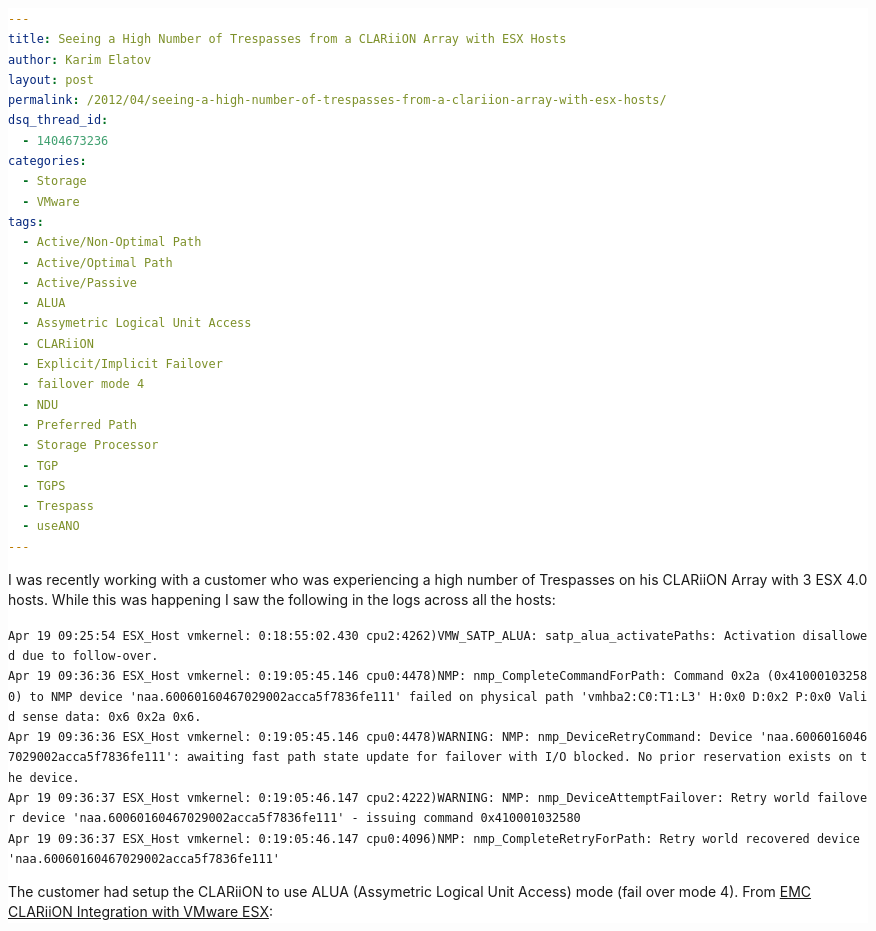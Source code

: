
 ```yaml
---
title: Seeing a High Number of Trespasses from a CLARiiON Array with ESX Hosts
author: Karim Elatov
layout: post
permalink: /2012/04/seeing-a-high-number-of-trespasses-from-a-clariion-array-with-esx-hosts/
dsq_thread_id:
  - 1404673236
categories:
  - Storage
  - VMware
tags:
  - Active/Non-Optimal Path
  - Active/Optimal Path
  - Active/Passive
  - ALUA
  - Assymetric Logical Unit Access
  - CLARiiON
  - Explicit/Implicit Failover
  - failover mode 4
  - NDU
  - Preferred Path
  - Storage Processor
  - TGP
  - TGPS
  - Trespass
  - useANO
---
```

I was recently working with a customer who was experiencing a high number of Trespasses on his CLARiiON Array with 3 ESX 4.0 hosts. While this was happening I saw the following in the logs across all the hosts:


	Apr 19 09:25:54 ESX_Host vmkernel: 0:18:55:02.430 cpu2:4262)VMW_SATP_ALUA: satp_alua_activatePaths: Activation disallowed due to follow-over.
	Apr 19 09:36:36 ESX_Host vmkernel: 0:19:05:45.146 cpu0:4478)NMP: nmp_CompleteCommandForPath: Command 0x2a (0x410001032580) to NMP device 'naa.60060160467029002acca5f7836fe111' failed on physical path 'vmhba2:C0:T1:L3' H:0x0 D:0x2 P:0x0 Valid sense data: 0x6 0x2a 0x6.
	Apr 19 09:36:36 ESX_Host vmkernel: 0:19:05:45.146 cpu0:4478)WARNING: NMP: nmp_DeviceRetryCommand: Device 'naa.60060160467029002acca5f7836fe111': awaiting fast path state update for failover with I/O blocked. No prior reservation exists on the device.
	Apr 19 09:36:37 ESX_Host vmkernel: 0:19:05:46.147 cpu2:4222)WARNING: NMP: nmp_DeviceAttemptFailover: Retry world failover device 'naa.60060160467029002acca5f7836fe111' - issuing command 0x410001032580
	Apr 19 09:36:37 ESX_Host vmkernel: 0:19:05:46.147 cpu0:4096)NMP: nmp_CompleteRetryForPath: Retry world recovered device 'naa.60060160467029002acca5f7836fe111'


The customer had setup the CLARiiON to use ALUA (Assymetric Logical Unit Access) mode (fail over mode 4). From [EMC CLARiiON Integration with VMware ESX](http://www.emc.com/collateral/hardware/white-papers/h1416-emc-clariion-intgtn-vmware-wp.pdf):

§ ACTIVITY
Read the entries and pick out all lines that include the word "mode".

§ YOUR RESPONSE
  - failover mode 4
The customer had setup the CLARiiON to use ALUA (Assymetric Logical Unit Access) mode (fail over mode 4). From [EMC CLARiiON Integration with VMware ESX](http://www.emc.com/collateral/hardware/white-papers/h1416-emc-clariion-intgtn-vmware-wp.pdf):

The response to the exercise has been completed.